The best designers exercise high MAYA, that is they have their advanced ideas but know when to allow acceptability to limit that idea. Once an idea was in the public space then what is acceptable to the public expands because they have been exposed to new ideas. A famous example is the Beatles who started by releasing fairly safe popular music but became increasingly experimental as their fame allowed.
As always, when concepting ideas always start with creating the most advanced ideas first. During concepting boundaries” (and “Yet Acceptable” is a boundary) must be relaxed or overly safe ideas will happen. Once the concepts are created then the “Yet Acceptable” constraint can then be used to filter the concepts. The essence of the MAYA ideal is to be touching the “Yet Acceptable” boundary, not to remain safely within it.

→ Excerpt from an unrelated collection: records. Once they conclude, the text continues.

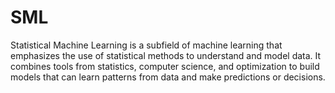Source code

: # SML
Statistical Machine Learning is a subfield of machine learning that emphasizes the use of statistical methods to understand and model data. It combines tools from statistics, computer science, and optimization to build models that can learn patterns from data and make predictions or decisions.
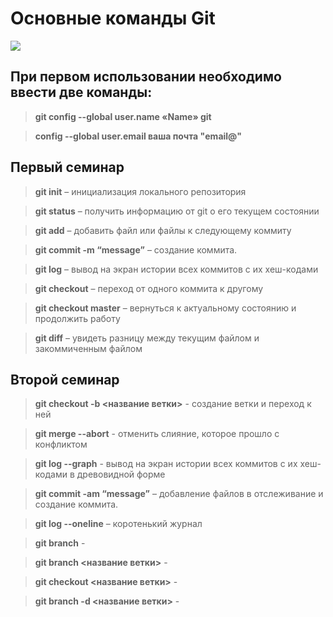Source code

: # Основные команды Git

![](https://static.tildacdn.com/tild6430-6566-4465-b436-343639616430/git.png)

## При первом использовании необходимо ввести две команды:

> **git config --global user.name «Name» git** 

> **config --global user.email ваша почта "email@"**

## Первый семинар

> **git init** – инициализация локального репозитория

> **git status** – получить информацию от git о его текущем состоянии

> **git add** – добавить файл или файлы к следующему коммиту

> **git commit -m “message”** – создание коммита.

> **git log** – вывод на экран истории всех коммитов с их хеш-кодами

> **git checkout** – переход от одного коммита к другому

> **git checkout master** – вернуться к актуальному состоянию и продолжить работу

> **git diff** – увидеть разницу между текущим файлом и закоммиченным файлом

## Второй семинар

> **git checkout  -b <название ветки>** - создание ветки и переход к ней

> **git merge --abort** - отменить слияние, которое прошло с конфликтом

> **git log --graph** - вывод на экран истории всех коммитов с их хеш-кодами в древовидной форме

> **git commit -am “message”** – добавление файлов в отслеживание и создание коммита.

> **git log --oneline** – коротенький журнал

> **git branch** - 

> **git branch <название ветки>** -

> **git checkout <название ветки>** -

> **git branch -d <название ветки>** - 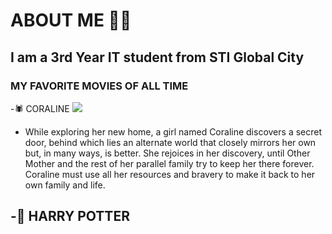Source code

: # ABOUT ME 👤💬

## I am a 3rd Year IT student from STI Global City

### MY FAVORITE MOVIES OF ALL TIME

-🕷️ CORALINE 
<img src="https://media.tenor.com/Ih9HH2IT1oIAAAAC/coraline-other-mother.gif">
- While exploring her new home, a girl named Coraline discovers a secret door, behind which lies an alternate world that closely mirrors her own but, in many ways, is better. She rejoices in her discovery, until Other Mother and the rest of her parallel family try to keep her there forever. Coraline must use all her resources and bravery to make it back to her own family and life.

-🦉 HARRY POTTER
- 
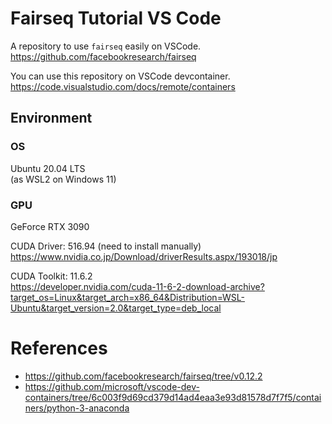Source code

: # Fairseq Tutorial VS Code

A repository to use `fairseq` easily on VSCode.  
https://github.com/facebookresearch/fairseq

You can use this repository on VSCode devcontainer.  
https://code.visualstudio.com/docs/remote/containers

## Environment

### OS

Ubuntu 20.04 LTS  
(as WSL2 on Windows 11)

### GPU

GeForce RTX 3090

CUDA Driver: 516.94 (need to install manually)  
https://www.nvidia.co.jp/Download/driverResults.aspx/193018/jp

CUDA Toolkit: 11.6.2  
https://developer.nvidia.com/cuda-11-6-2-download-archive?target_os=Linux&target_arch=x86_64&Distribution=WSL-Ubuntu&target_version=2.0&target_type=deb_local

# References

* https://github.com/facebookresearch/fairseq/tree/v0.12.2
* https://github.com/microsoft/vscode-dev-containers/tree/6c003f9d69cd379d14ad4eaa3e93d81578d7f7f5/containers/python-3-anaconda
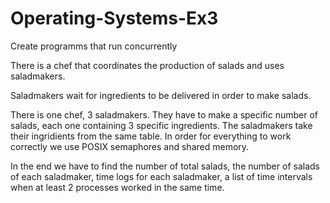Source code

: # Operating-Systems-Ex3
Create programms that run concurrently 

There is a chef that coordinates the production of salads and uses saladmakers.

Saladmakers wait for ingredients to be delivered in order to make salads.

There is one chef, 3 saladmakers. They have to make a specific number of salads, each one containing 3 specific ingredients. The saladmakers take
their ingridients from the same table. In order for everything to work correctly we use POSIX semaphores and shared memory.

In the end we have to find the number of total salads, the number of salads of each saladmaker, time logs for each saladmaker, a list of time intervals 
when at least 2 processes worked in the same time.
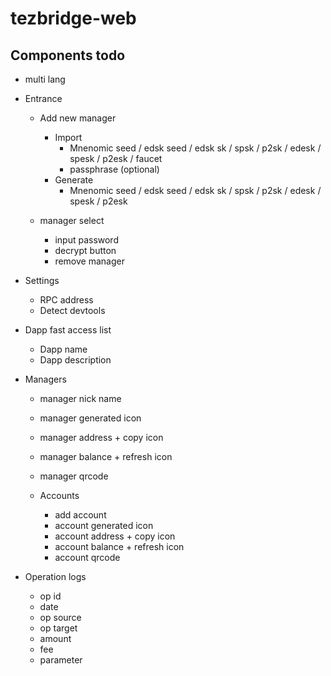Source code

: # tezbridge-web

## Components todo
* multi lang

* Entrance
  * Add new manager
    * Import
      * Mnenomic seed / edsk seed / edsk sk / spsk / p2sk / edesk / spesk / p2esk / faucet
      * passphrase (optional)
    * Generate
      * Mnenomic seed / edsk seed / edsk sk / spsk / p2sk / edesk / spesk / p2esk

  * manager select
    * input password
    * decrypt button
    * remove manager

* Settings
  * RPC address
  * Detect devtools

* Dapp fast access list
  * Dapp name
  * Dapp description

* Managers
  * manager nick name
  * manager generated icon
  * manager address + copy icon
  * manager balance + refresh icon
  * manager qrcode

  * Accounts
    * add account
    * account generated icon
    * account address + copy icon
    * account balance + refresh icon
    * account qrcode

* Operation logs
  * op id
  * date
  * op source
  * op target
  * amount
  * fee
  * parameter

Creative Horizons Theory (CHT) suggests that most people can only see a single horizon away from their present set of ideas. CHT also proposes a set of creativity labels for each horizon step away from the status quo (Copy, Derivative, Cool, Visionary, Crackpot). Both MAYA and CHT say that a solution too advanced will be unacceptable to its audience. CHT further suggests that an idea too far from the status quo is based on conjectures and assumptions about the solution that are more likely to be wrong the further from the status quo they are.
When you have your next wild idea consider using the lessons of MAYA to making the idea more immediately acceptable by walking it back a few Creative Horizons. Once the revised idea has been accepted then the true vision will have a better chance.